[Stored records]
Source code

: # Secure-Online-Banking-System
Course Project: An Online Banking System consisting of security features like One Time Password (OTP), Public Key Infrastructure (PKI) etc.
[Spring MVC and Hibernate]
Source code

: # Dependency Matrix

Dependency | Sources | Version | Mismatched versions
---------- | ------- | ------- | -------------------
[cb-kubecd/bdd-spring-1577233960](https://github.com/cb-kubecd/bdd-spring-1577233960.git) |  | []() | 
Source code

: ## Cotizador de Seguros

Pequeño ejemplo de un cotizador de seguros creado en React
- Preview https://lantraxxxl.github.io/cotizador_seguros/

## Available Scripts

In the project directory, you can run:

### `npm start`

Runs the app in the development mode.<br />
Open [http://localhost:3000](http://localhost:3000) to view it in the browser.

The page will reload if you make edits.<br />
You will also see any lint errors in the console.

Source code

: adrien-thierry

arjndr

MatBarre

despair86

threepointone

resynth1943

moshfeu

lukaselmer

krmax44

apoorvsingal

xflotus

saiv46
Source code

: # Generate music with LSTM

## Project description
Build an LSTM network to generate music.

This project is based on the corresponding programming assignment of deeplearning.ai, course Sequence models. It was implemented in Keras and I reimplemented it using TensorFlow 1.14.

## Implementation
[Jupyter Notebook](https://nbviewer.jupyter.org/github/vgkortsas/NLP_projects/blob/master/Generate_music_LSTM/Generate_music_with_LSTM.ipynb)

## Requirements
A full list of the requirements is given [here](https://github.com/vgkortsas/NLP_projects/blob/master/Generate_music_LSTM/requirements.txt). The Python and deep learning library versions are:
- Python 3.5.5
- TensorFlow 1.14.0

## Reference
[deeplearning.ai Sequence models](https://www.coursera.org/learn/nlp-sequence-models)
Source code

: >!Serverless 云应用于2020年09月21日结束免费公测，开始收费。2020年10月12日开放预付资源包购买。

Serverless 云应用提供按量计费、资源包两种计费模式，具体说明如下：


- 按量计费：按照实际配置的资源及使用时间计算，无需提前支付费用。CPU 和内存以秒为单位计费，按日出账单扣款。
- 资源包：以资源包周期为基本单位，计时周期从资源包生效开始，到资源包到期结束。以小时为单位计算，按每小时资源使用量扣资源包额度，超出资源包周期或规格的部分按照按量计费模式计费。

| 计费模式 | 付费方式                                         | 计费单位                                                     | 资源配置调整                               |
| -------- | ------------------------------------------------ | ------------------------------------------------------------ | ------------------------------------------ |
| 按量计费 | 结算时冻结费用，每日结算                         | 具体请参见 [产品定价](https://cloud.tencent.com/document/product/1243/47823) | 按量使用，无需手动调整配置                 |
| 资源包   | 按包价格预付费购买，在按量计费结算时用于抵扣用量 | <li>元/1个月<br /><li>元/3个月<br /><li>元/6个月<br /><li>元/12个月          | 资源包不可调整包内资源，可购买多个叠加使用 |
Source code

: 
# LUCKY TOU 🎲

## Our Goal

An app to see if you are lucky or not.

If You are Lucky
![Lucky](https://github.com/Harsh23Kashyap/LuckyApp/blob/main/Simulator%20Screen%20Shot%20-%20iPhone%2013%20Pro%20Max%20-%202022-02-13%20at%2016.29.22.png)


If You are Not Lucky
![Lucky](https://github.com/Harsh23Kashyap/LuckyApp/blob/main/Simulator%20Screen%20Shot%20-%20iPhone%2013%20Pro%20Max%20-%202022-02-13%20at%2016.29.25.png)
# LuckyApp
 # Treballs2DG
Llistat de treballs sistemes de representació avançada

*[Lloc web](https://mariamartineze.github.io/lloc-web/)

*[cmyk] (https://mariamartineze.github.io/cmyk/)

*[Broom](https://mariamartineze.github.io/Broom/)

• [Problem to work on]: If a line in the records above has the word "Simulator", copy it out.

• [Answer section]:
![Lucky](https://github.com/Harsh23Kashyap/LuckyApp/blob/main/Simulator%20Screen%20Shot%20-%20iPhone%2013%20Pro%20Max%20-%202022-02-13%20at%2016.29.22.png)
![Lucky](https://github.com/Harsh23Kashyap/LuckyApp/blob/main/Simulator%20Screen%20Shot%20-%20iPhone%2013%20Pro%20Max%20-%202022-02-13%20at%2016.29.25.png)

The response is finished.